Philippines Property Battered But Not Beaten

Philippines Property Battered But Not Beaten

Commercial News » Asia Pacific Commercial News Edition | By Alex Frew McMillan | November 14, 2013 8:53 AM ET

With the central Philippines reeling from the effects of Typhoon Haiyan, the most powerful storm ever to hit land, it's worth keeping in mind that real estate in the country's capital was in the midst of a very strong and sustained run.

That's unlikely to be disrupted by the storm. The capital city was spared the worst of its power, with Haiyan running through the central Visayas region. The typhoon is likely to have killed thousands - although Philippines president Benigno Aquino says the official death count will be lower than the initial 10,000 estimate, it's sure to be shocking.

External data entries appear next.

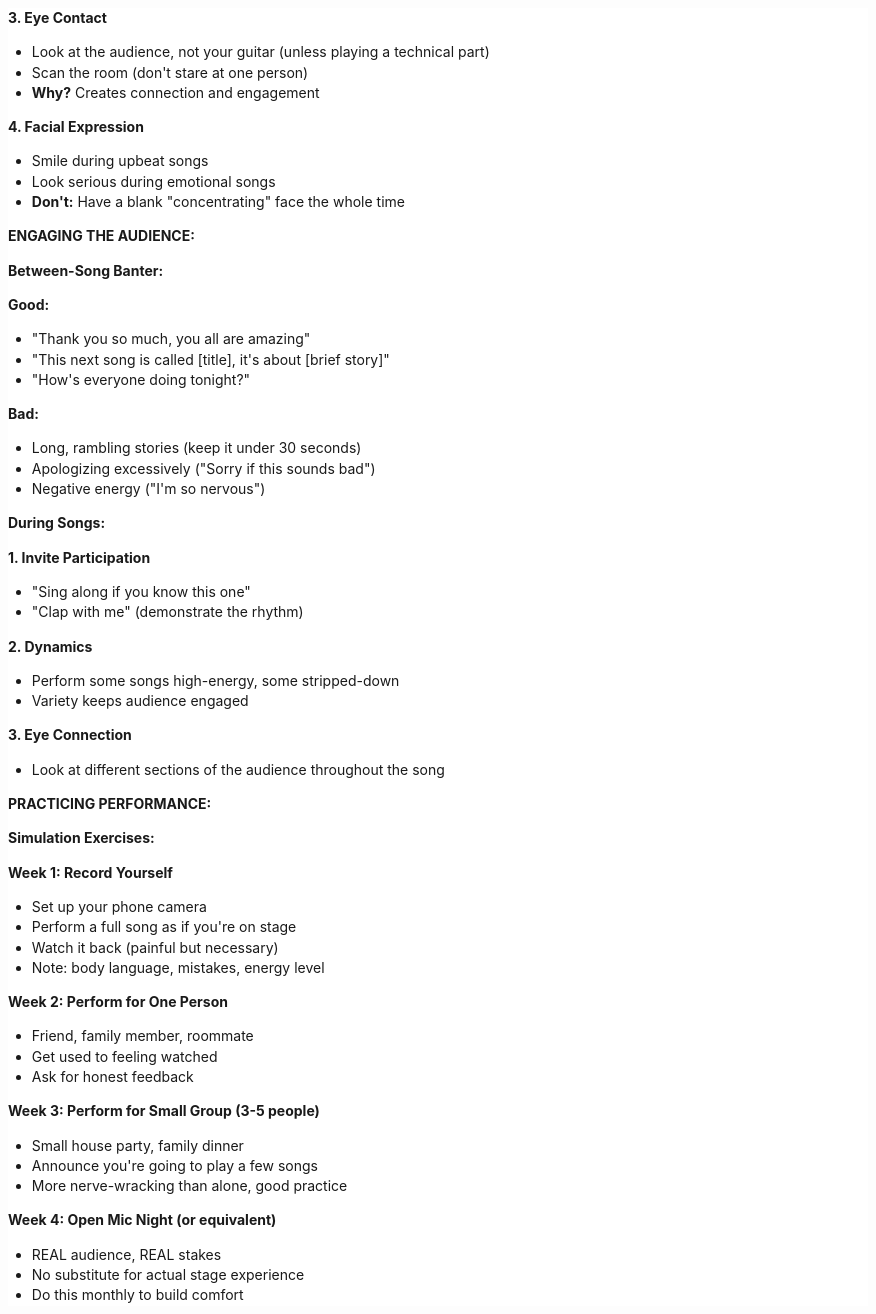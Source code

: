 **3. Eye Contact**
- Look at the audience, not your guitar (unless playing a technical part)
- Scan the room (don't stare at one person)
- **Why?** Creates connection and engagement

**4. Facial Expression**
- Smile during upbeat songs
- Look serious during emotional songs
- **Don't:** Have a blank "concentrating" face the whole time

**ENGAGING THE AUDIENCE:**

**Between-Song Banter:**

**Good:**
- "Thank you so much, you all are amazing"
- "This next song is called [title], it's about [brief story]"
- "How's everyone doing tonight?"

**Bad:**
- Long, rambling stories (keep it under 30 seconds)
- Apologizing excessively ("Sorry if this sounds bad")
- Negative energy ("I'm so nervous")

**During Songs:**

**1. Invite Participation**
- "Sing along if you know this one"
- "Clap with me" (demonstrate the rhythm)

**2. Dynamics**
- Perform some songs high-energy, some stripped-down
- Variety keeps audience engaged

**3. Eye Connection**
- Look at different sections of the audience throughout the song

**PRACTICING PERFORMANCE:**

**Simulation Exercises:**

**Week 1: Record Yourself**
- Set up your phone camera
- Perform a full song as if you're on stage
- Watch it back (painful but necessary)
- Note: body language, mistakes, energy level

**Week 2: Perform for One Person**
- Friend, family member, roommate
- Get used to feeling watched
- Ask for honest feedback

**Week 3: Perform for Small Group (3-5 people)**
- Small house party, family dinner
- Announce you're going to play a few songs
- More nerve-wracking than alone, good practice

**Week 4: Open Mic Night (or equivalent)**
- REAL audience, REAL stakes
- No substitute for actual stage experience
- Do this monthly to build comfort
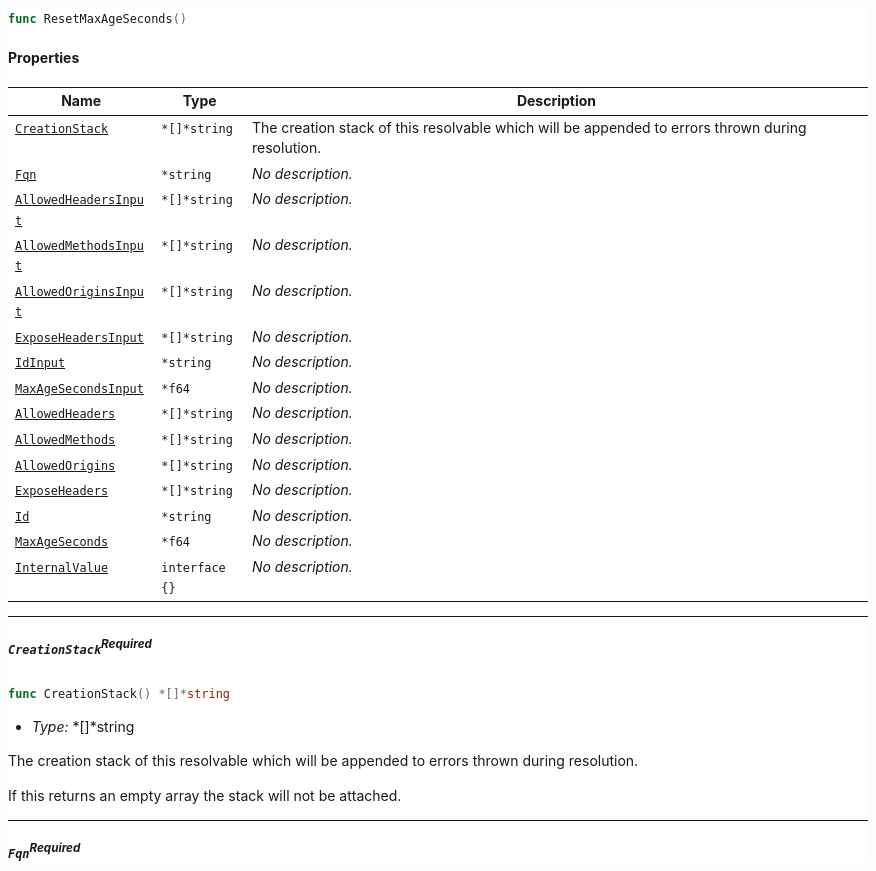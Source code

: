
 ```go
func ResetMaxAgeSeconds()
```


#### Properties <a name="Properties" id="Properties"></a>

| **Name** | **Type** | **Description** |
| --- | --- | --- |
| <code><a href="#@cdktf/provider-digitalocean.spacesBucketCorsConfiguration.SpacesBucketCorsConfigurationCorsRuleOutputReference.property.creationStack">CreationStack</a></code> | <code>*[]*string</code> | The creation stack of this resolvable which will be appended to errors thrown during resolution. |
| <code><a href="#@cdktf/provider-digitalocean.spacesBucketCorsConfiguration.SpacesBucketCorsConfigurationCorsRuleOutputReference.property.fqn">Fqn</a></code> | <code>*string</code> | *No description.* |
| <code><a href="#@cdktf/provider-digitalocean.spacesBucketCorsConfiguration.SpacesBucketCorsConfigurationCorsRuleOutputReference.property.allowedHeadersInput">AllowedHeadersInput</a></code> | <code>*[]*string</code> | *No description.* |
| <code><a href="#@cdktf/provider-digitalocean.spacesBucketCorsConfiguration.SpacesBucketCorsConfigurationCorsRuleOutputReference.property.allowedMethodsInput">AllowedMethodsInput</a></code> | <code>*[]*string</code> | *No description.* |
| <code><a href="#@cdktf/provider-digitalocean.spacesBucketCorsConfiguration.SpacesBucketCorsConfigurationCorsRuleOutputReference.property.allowedOriginsInput">AllowedOriginsInput</a></code> | <code>*[]*string</code> | *No description.* |
| <code><a href="#@cdktf/provider-digitalocean.spacesBucketCorsConfiguration.SpacesBucketCorsConfigurationCorsRuleOutputReference.property.exposeHeadersInput">ExposeHeadersInput</a></code> | <code>*[]*string</code> | *No description.* |
| <code><a href="#@cdktf/provider-digitalocean.spacesBucketCorsConfiguration.SpacesBucketCorsConfigurationCorsRuleOutputReference.property.idInput">IdInput</a></code> | <code>*string</code> | *No description.* |
| <code><a href="#@cdktf/provider-digitalocean.spacesBucketCorsConfiguration.SpacesBucketCorsConfigurationCorsRuleOutputReference.property.maxAgeSecondsInput">MaxAgeSecondsInput</a></code> | <code>*f64</code> | *No description.* |
| <code><a href="#@cdktf/provider-digitalocean.spacesBucketCorsConfiguration.SpacesBucketCorsConfigurationCorsRuleOutputReference.property.allowedHeaders">AllowedHeaders</a></code> | <code>*[]*string</code> | *No description.* |
| <code><a href="#@cdktf/provider-digitalocean.spacesBucketCorsConfiguration.SpacesBucketCorsConfigurationCorsRuleOutputReference.property.allowedMethods">AllowedMethods</a></code> | <code>*[]*string</code> | *No description.* |
| <code><a href="#@cdktf/provider-digitalocean.spacesBucketCorsConfiguration.SpacesBucketCorsConfigurationCorsRuleOutputReference.property.allowedOrigins">AllowedOrigins</a></code> | <code>*[]*string</code> | *No description.* |
| <code><a href="#@cdktf/provider-digitalocean.spacesBucketCorsConfiguration.SpacesBucketCorsConfigurationCorsRuleOutputReference.property.exposeHeaders">ExposeHeaders</a></code> | <code>*[]*string</code> | *No description.* |
| <code><a href="#@cdktf/provider-digitalocean.spacesBucketCorsConfiguration.SpacesBucketCorsConfigurationCorsRuleOutputReference.property.id">Id</a></code> | <code>*string</code> | *No description.* |
| <code><a href="#@cdktf/provider-digitalocean.spacesBucketCorsConfiguration.SpacesBucketCorsConfigurationCorsRuleOutputReference.property.maxAgeSeconds">MaxAgeSeconds</a></code> | <code>*f64</code> | *No description.* |
| <code><a href="#@cdktf/provider-digitalocean.spacesBucketCorsConfiguration.SpacesBucketCorsConfigurationCorsRuleOutputReference.property.internalValue">InternalValue</a></code> | <code>interface{}</code> | *No description.* |

---

##### `CreationStack`<sup>Required</sup> <a name="CreationStack" id="@cdktf/provider-digitalocean.spacesBucketCorsConfiguration.SpacesBucketCorsConfigurationCorsRuleOutputReference.property.creationStack"></a>

```go
func CreationStack() *[]*string
```

- *Type:* *[]*string

The creation stack of this resolvable which will be appended to errors thrown during resolution.

If this returns an empty array the stack will not be attached.

---

##### `Fqn`<sup>Required</sup> <a name="Fqn" id="@cdktf/provider-digitalocean.spacesBucketCorsConfiguration.SpacesBucketCorsConfigurationCorsRuleOutputReference.property.fqn"></a>
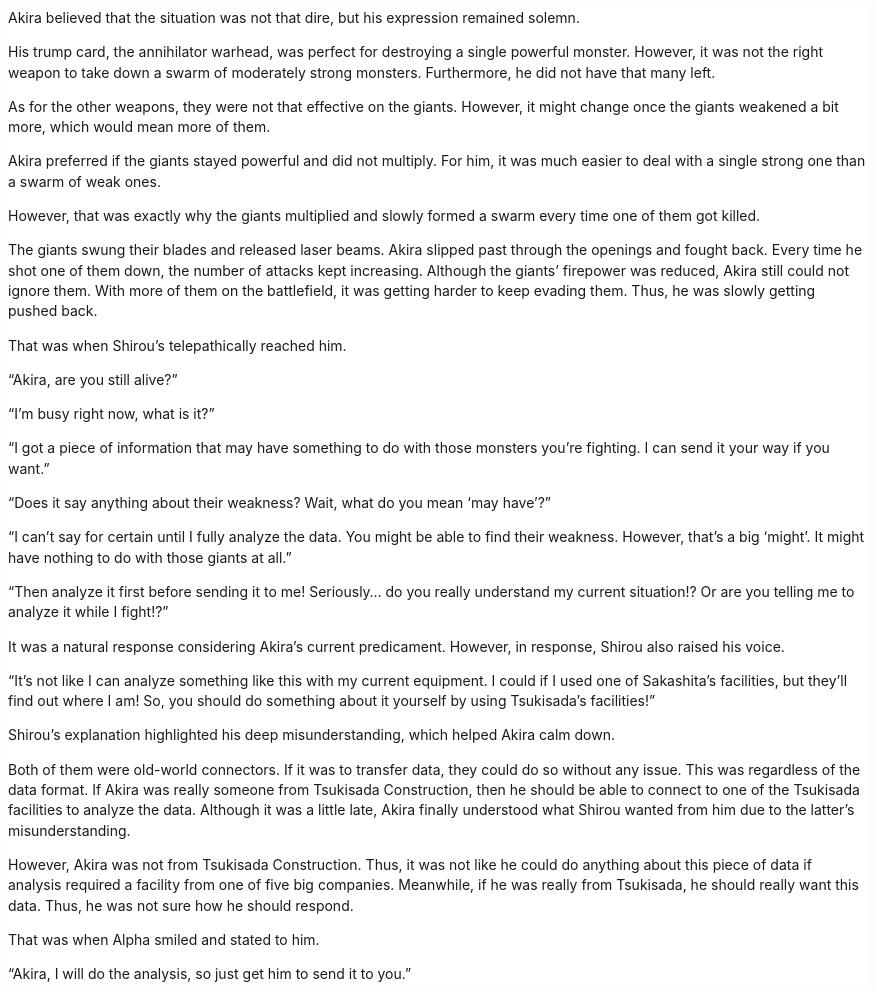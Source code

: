 Akira believed that the situation was not that dire, but his expression remained solemn.

His trump card, the annihilator warhead, was perfect for destroying a single powerful monster. However, it was not the right weapon to take down a swarm of moderately strong monsters. Furthermore, he did not have that many left.

As for the other weapons, they were not that effective on the giants. However, it might change once the giants weakened a bit more, which would mean more of them.

Akira preferred if the giants stayed powerful and did not multiply. For him, it was much easier to deal with a single strong one than a swarm of weak ones.

However, that was exactly why the giants multiplied and slowly formed a swarm every time one of them got killed.

The giants swung their blades and released laser beams. Akira slipped past through the openings and fought back. Every time he shot one of them down, the number of attacks kept increasing. Although the giants’ firepower was reduced, Akira still could not ignore them. With more of them on the battlefield, it was getting harder to keep evading them. Thus, he was slowly getting pushed back.

That was when Shirou’s telepathically reached him.

“Akira, are you still alive?”

“I’m busy right now, what is it?”

“I got a piece of information that may have something to do with those monsters you’re fighting. I can send it your way if you want.”

“Does it say anything about their weakness? Wait, what do you mean ‘may have’?”

“I can’t say for certain until I fully analyze the data. You might be able to find their weakness. However, that’s a big ‘might’. It might have nothing to do with those giants at all.”

“Then analyze it first before sending it to me! Seriously… do you really understand my current situation!? Or are you telling me to analyze it while I fight!?”

It was a natural response considering Akira’s current predicament. However, in response, Shirou also raised his voice.

“It’s not like I can analyze something like this with my current equipment. I could if I used one of Sakashita’s facilities, but they’ll find out where I am! So, you should do something about it yourself by using Tsukisada’s facilities!”

Shirou’s explanation highlighted his deep misunderstanding, which helped Akira calm down.

Both of them were old-world connectors. If it was to transfer data, they could do so without any issue. This was regardless of the data format. If Akira was really someone from Tsukisada Construction, then he should be able to connect to one of the Tsukisada facilities to analyze the data. Although it was a little late, Akira finally understood what Shirou wanted from him due to the latter’s misunderstanding.

However, Akira was not from Tsukisada Construction. Thus, it was not like he could do anything about this piece of data if analysis required a facility from one of five big companies. Meanwhile, if he was really from Tsukisada, he should really want this data. Thus, he was not sure how he should respond.

That was when Alpha smiled and stated to him.

“Akira, I will do the analysis, so just get him to send it to you.”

The Philippines was thought to have the brightest prospects among the "Asian tigers" as far back as the 1950s, benefitting from its largely English-speaking population and low wages. That didn't transpire, in large part because of inept governance. But under a well-regarded leader in Aquino, there's more optimism now than in many years.

While emerging markets in general have been suffering at the suggestion that the U.S. Federal Reserve is going to dial back its asset-purchase program, the Philippines is one of the countries expected to withstand that challenge.

As of mid-year, Manila office property was up 17.6 percent compared with a year ago, the second-highest rate in Asia, behind only Jakarta's 52 percent run.

To be sure, doing business is hard, in general, in the Philippines, with the country ranked 108th in the world in terms of ease of commerce, according to the investment bank Macquarie. It takes an average of 35 days to start a company. But the ability of securing construction permits is improving.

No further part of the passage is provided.